The Central Bank of the Republic of Türkiye (CBRT) on Tuesday said data suggest the disinflation process that has been ongoing for more than a year has slowed, but stressed it remains committed to ensuring inflation stays in line with its interim targets.
In a presentation to Parliament's Planning and Budget Commission, CBRT Governor Fatih Karahan said the bank’s tight policy stance will ensure the continuation of disinflation and they would continue to “decisively” use all policy tools.
Karahan’s remarks came after last week’s data showed Türkiye’s annual inflation climbed in September for the first time in more than a year, raising fresh questions over the pace of interest rate cuts by the bank.
The annual inflation jumped to 33.29%, from 32.95% in August. On a monthly basis, it jumped 3.23%, compared to 2.04% in the previous month.
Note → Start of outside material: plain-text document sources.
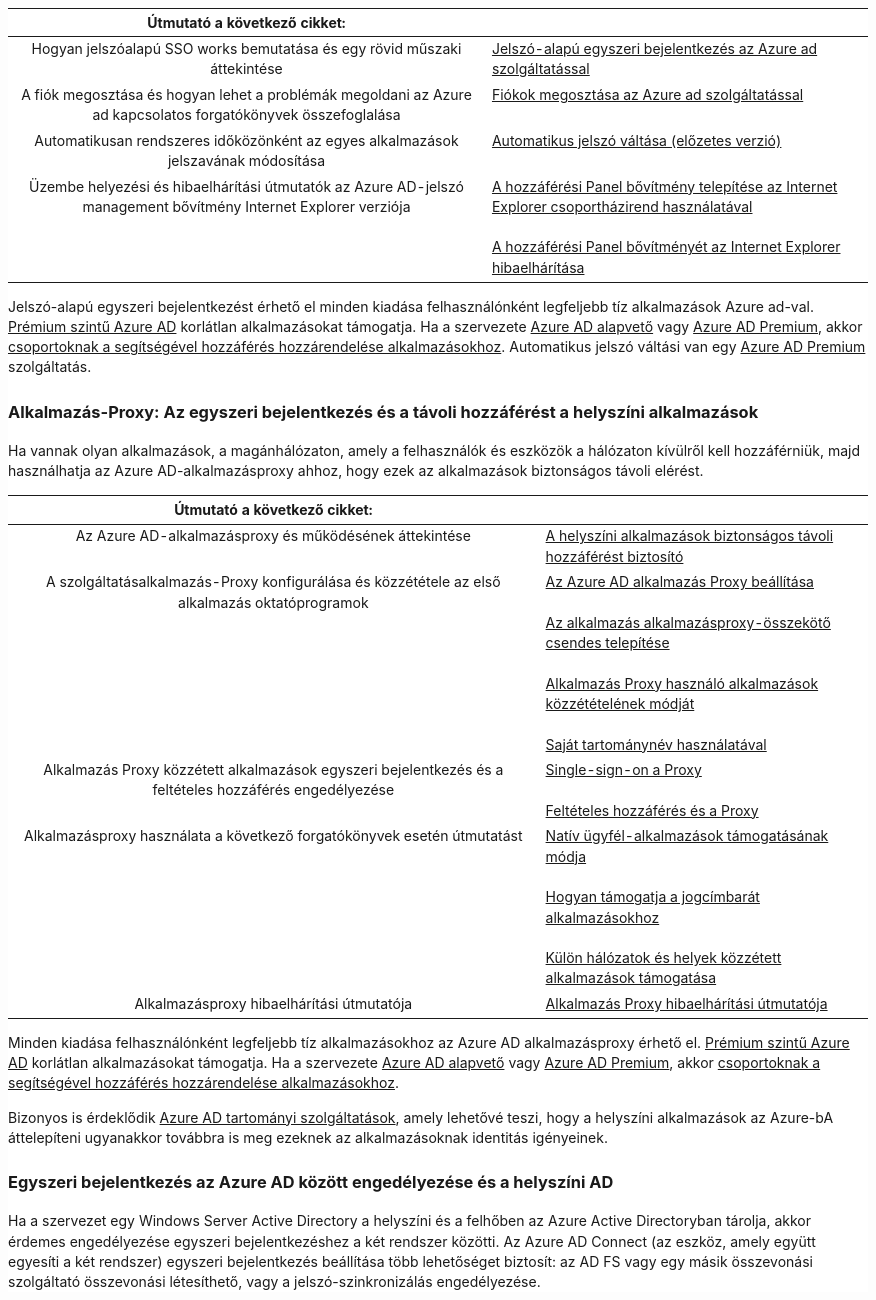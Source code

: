 | Útmutató a következő cikket: |  |
|:---:| --- |
| Hogyan jelszóalapú SSO works bemutatása és egy rövid műszaki áttekintése |[Jelszó-alapú egyszeri bejelentkezés az Azure ad szolgáltatással](manage-apps/what-is-single-sign-on.md#password-based-single-sign-on) |
| A fiók megosztása és hogyan lehet a problémák megoldani az Azure ad kapcsolatos forgatókönyvek összefoglalása |[Fiókok megosztása az Azure ad szolgáltatással](active-directory-sharing-accounts.md) |
| Automatikusan rendszeres időközönként az egyes alkalmazások jelszavának módosítása |[Automatikus jelszó váltása (előzetes verzió)](https://blogs.technet.microsoft.com/enterprisemobility/2015/02/20/azure-ad-automated-password-roll-over-for-facebook-twitter-and-linkedin-now-in-preview/) |
| Üzembe helyezési és hibaelhárítási útmutatók az Azure AD-jelszó management bővítmény Internet Explorer verziója |[A hozzáférési Panel bővítmény telepítése az Internet Explorer csoportházirend használatával](active-directory-saas-ie-group-policy.md)<br /><br />[A hozzáférési Panel bővítményét az Internet Explorer hibaelhárítása](active-directory-saas-ie-troubleshooting.md) |

Jelszó-alapú egyszeri bejelentkezést érhető el minden kiadása felhasználónként legfeljebb tíz alkalmazások Azure ad-val. [Prémium szintű Azure AD](https://azure.microsoft.com/pricing/details/active-directory/) korlátlan alkalmazásokat támogatja. Ha a szervezete [Azure AD alapvető](https://azure.microsoft.com/pricing/details/active-directory/) vagy [Azure AD Premium](https://azure.microsoft.com/pricing/details/active-directory/), akkor [csoportoknak a segítségével hozzáférés hozzárendelése alkalmazásokhoz](#managing-access-to-applications). Automatikus jelszó váltási van egy [Azure AD Premium](https://azure.microsoft.com/pricing/details/active-directory/) szolgáltatás.

### <a name="app-proxy-single-sign-on-and-remote-access-to-on-premises-applications"></a>Alkalmazás-Proxy: Az egyszeri bejelentkezés és a távoli hozzáférést a helyszíni alkalmazások
Ha vannak olyan alkalmazások, a magánhálózaton, amely a felhasználók és eszközök a hálózaton kívülről kell hozzáférniük, majd használhatja az Azure AD-alkalmazásproxy ahhoz, hogy ezek az alkalmazások biztonságos távoli elérést.

| Útmutató a következő cikket: |  |
|:---:| --- |
| Az Azure AD-alkalmazásproxy és működésének áttekintése |[A helyszíni alkalmazások biztonságos távoli hozzáférést biztosító](manage-apps/application-proxy.md) |
| A szolgáltatásalkalmazás-Proxy konfigurálása és közzététele az első alkalmazás oktatóprogramok |[Az Azure AD alkalmazás Proxy beállítása](manage-apps/application-proxy-enable.md)<br /><br />[Az alkalmazás alkalmazásproxy-összekötő csendes telepítése](manage-apps/application-proxy-register-connector-powershell.md)<br /><br />[Alkalmazás Proxy használó alkalmazások közzétételének módját](manage-apps/application-proxy-publish-azure-portal.md)<br /><br />[Saját tartománynév használatával](manage-apps/application-proxy-configure-custom-domain.md) |
| Alkalmazás Proxy közzétett alkalmazások egyszeri bejelentkezés és a feltételes hozzáférés engedélyezése |[Single-sign-on a Proxy](manage-apps/application-proxy-configure-single-sign-on-with-kcd.md)<br /><br />[Feltételes hozzáférés és a Proxy](manage-apps/application-proxy-integrate-with-sharepoint-server.md) |
| Alkalmazásproxy használata a következő forgatókönyvek esetén útmutatást |[Natív ügyfél-alkalmazások támogatásának módja](manage-apps/application-proxy-configure-native-client-application.md)<br /><br />[Hogyan támogatja a jogcímbarát alkalmazásokhoz](manage-apps/application-proxy-configure-for-claims-aware-applications.md)<br /><br />[Külön hálózatok és helyek közzétett alkalmazások támogatása](manage-apps/application-proxy-connector-groups.md) |
| Alkalmazásproxy hibaelhárítási útmutatója |[Alkalmazás Proxy hibaelhárítási útmutatója](active-directory-application-proxy-troubleshoot.md) |

Minden kiadása felhasználónként legfeljebb tíz alkalmazásokhoz az Azure AD alkalmazásproxy érhető el. [Prémium szintű Azure AD](https://azure.microsoft.com/pricing/details/active-directory/) korlátlan alkalmazásokat támogatja. Ha a szervezete [Azure AD alapvető](https://azure.microsoft.com/pricing/details/active-directory/) vagy [Azure AD Premium](https://azure.microsoft.com/pricing/details/active-directory/), akkor [csoportoknak a segítségével hozzáférés hozzárendelése alkalmazásokhoz](#managing-access-to-applications).

Bizonyos is érdeklődik [Azure AD tartományi szolgáltatások](../active-directory-domain-services/active-directory-ds-overview.md), amely lehetővé teszi, hogy a helyszíni alkalmazások az Azure-bA áttelepíteni ugyanakkor továbbra is meg ezeknek az alkalmazásoknak identitás igényeinek.

### <a name="enabling-single-sign-on-between-azure-ad-and-on-premises-ad"></a>Egyszeri bejelentkezés az Azure AD között engedélyezése és a helyszíni AD
Ha a szervezet egy Windows Server Active Directory a helyszíni és a felhőben az Azure Active Directoryban tárolja, akkor érdemes engedélyezése egyszeri bejelentkezéshez a két rendszer közötti. Az Azure AD Connect (az eszköz, amely együtt egyesíti a két rendszer) egyszeri bejelentkezés beállítása több lehetőséget biztosít: az AD FS vagy egy másik összevonási szolgáltató összevonási létesíthető, vagy a jelszó-szinkronizálás engedélyezése.
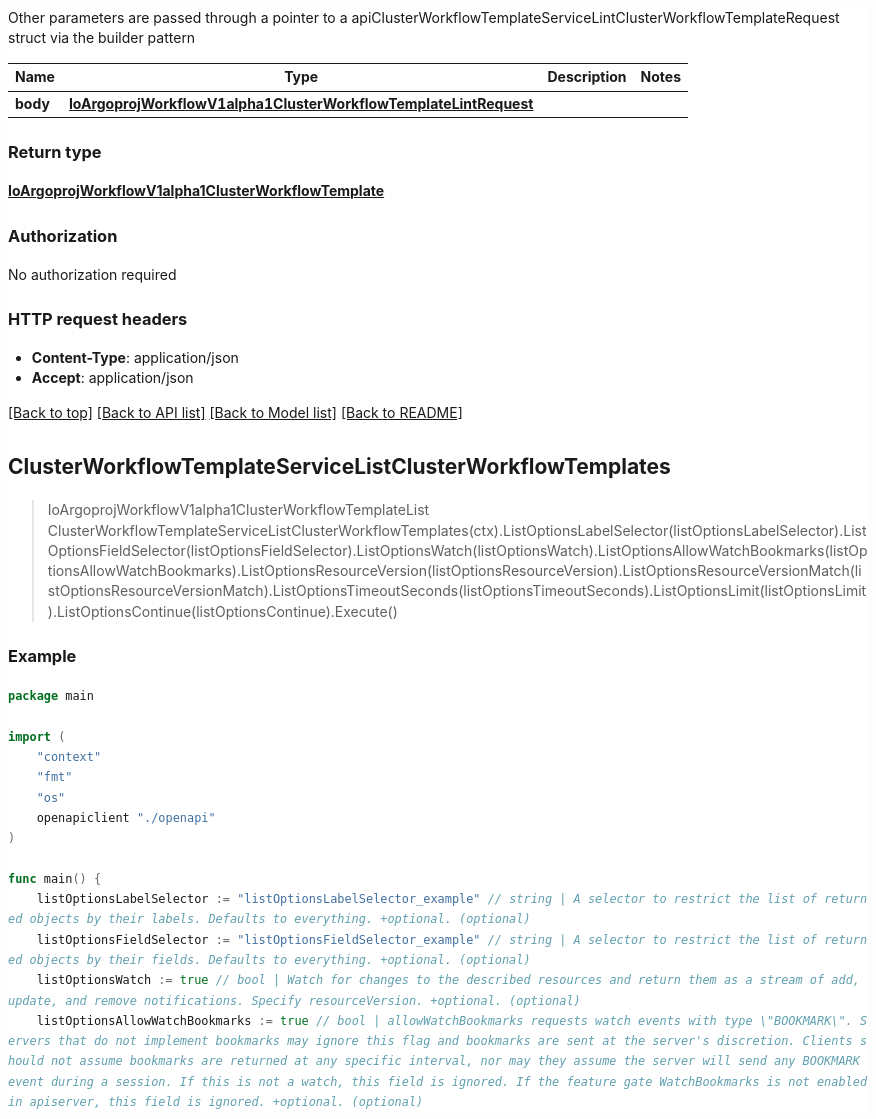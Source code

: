 Other parameters are passed through a pointer to a apiClusterWorkflowTemplateServiceLintClusterWorkflowTemplateRequest struct via the builder pattern


Name | Type | Description  | Notes
------------- | ------------- | ------------- | -------------
 **body** | [**IoArgoprojWorkflowV1alpha1ClusterWorkflowTemplateLintRequest**](IoArgoprojWorkflowV1alpha1ClusterWorkflowTemplateLintRequest.md) |  | 

### Return type

[**IoArgoprojWorkflowV1alpha1ClusterWorkflowTemplate**](IoArgoprojWorkflowV1alpha1ClusterWorkflowTemplate.md)

### Authorization

No authorization required

### HTTP request headers

- **Content-Type**: application/json
- **Accept**: application/json

[[Back to top]](#) [[Back to API list]](../README.md#documentation-for-api-endpoints)
[[Back to Model list]](../README.md#documentation-for-models)
[[Back to README]](../README.md)


## ClusterWorkflowTemplateServiceListClusterWorkflowTemplates

> IoArgoprojWorkflowV1alpha1ClusterWorkflowTemplateList ClusterWorkflowTemplateServiceListClusterWorkflowTemplates(ctx).ListOptionsLabelSelector(listOptionsLabelSelector).ListOptionsFieldSelector(listOptionsFieldSelector).ListOptionsWatch(listOptionsWatch).ListOptionsAllowWatchBookmarks(listOptionsAllowWatchBookmarks).ListOptionsResourceVersion(listOptionsResourceVersion).ListOptionsResourceVersionMatch(listOptionsResourceVersionMatch).ListOptionsTimeoutSeconds(listOptionsTimeoutSeconds).ListOptionsLimit(listOptionsLimit).ListOptionsContinue(listOptionsContinue).Execute()



### Example

```go
package main

import (
    "context"
    "fmt"
    "os"
    openapiclient "./openapi"
)

func main() {
    listOptionsLabelSelector := "listOptionsLabelSelector_example" // string | A selector to restrict the list of returned objects by their labels. Defaults to everything. +optional. (optional)
    listOptionsFieldSelector := "listOptionsFieldSelector_example" // string | A selector to restrict the list of returned objects by their fields. Defaults to everything. +optional. (optional)
    listOptionsWatch := true // bool | Watch for changes to the described resources and return them as a stream of add, update, and remove notifications. Specify resourceVersion. +optional. (optional)
    listOptionsAllowWatchBookmarks := true // bool | allowWatchBookmarks requests watch events with type \"BOOKMARK\". Servers that do not implement bookmarks may ignore this flag and bookmarks are sent at the server's discretion. Clients should not assume bookmarks are returned at any specific interval, nor may they assume the server will send any BOOKMARK event during a session. If this is not a watch, this field is ignored. If the feature gate WatchBookmarks is not enabled in apiserver, this field is ignored. +optional. (optional)
```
“Although the disinflation process has slowed, we will ensure that inflation aligns with our interim targets through the steps we will take,” Karahan said.
“We value the progress we have made toward achieving price stability. In the upcoming period, we will continue to decisively use all monetary policy tools.”
The central bank estimates inflation will drop to about 24% by the end of the year, with a forecast range of 25%-29%. The government's newly updated medium-term program expects it to slow to 28.5% this year.
"Median inflation, which has relatively better forecasting performance, suggests that the underlying trend is around 26%,” said Karahan.
“Although this level is below the current consumer inflation rate of 33.3%, it indicates that the disinflation process has slowed."
The CBRT lowered its benchmark policy rate by 250 basis points to 40.5% in September for the second consecutive month, and has signaled it may slow the pace depending on inflation dynamics.
That rate cut, and its 300-point reduction in July, were a bit more aggressive than analysts had expected.
Analysts expect the bank to continue rate cuts this month, but at a lower pace.
The bank stands ready to tighten its stance if the inflation outlook diverges significantly from the interim targets, Karahan said.
The governor said inflation expectations have improved, but they still remain above forecasts and continue to pose a risk.
Karahan still said the tight stance continues to yield results gradually, with domestic demand showing clear signs of cooling.
On September’s stronger-than-expected rise in inflation, he pointed to food and services prices.
“Monthly service inflation rose due to the back-to-school effect, while supply-side factors influenced food prices,” he said.
Services inflation remains sticky, mainly due to backward indexation and time-based pricing behavior in certain items such as rents and education, the governor noted.
In service subcategories that are highly sensitive to demand conditions, such as restaurants and hotels, price increases have been relatively moderate, he added.
“We must note that rent inflation has been higher than anticipated, influenced by supply-side factors specific to the housing sector, such as earthquakes and urban transformation,” Karahan explained.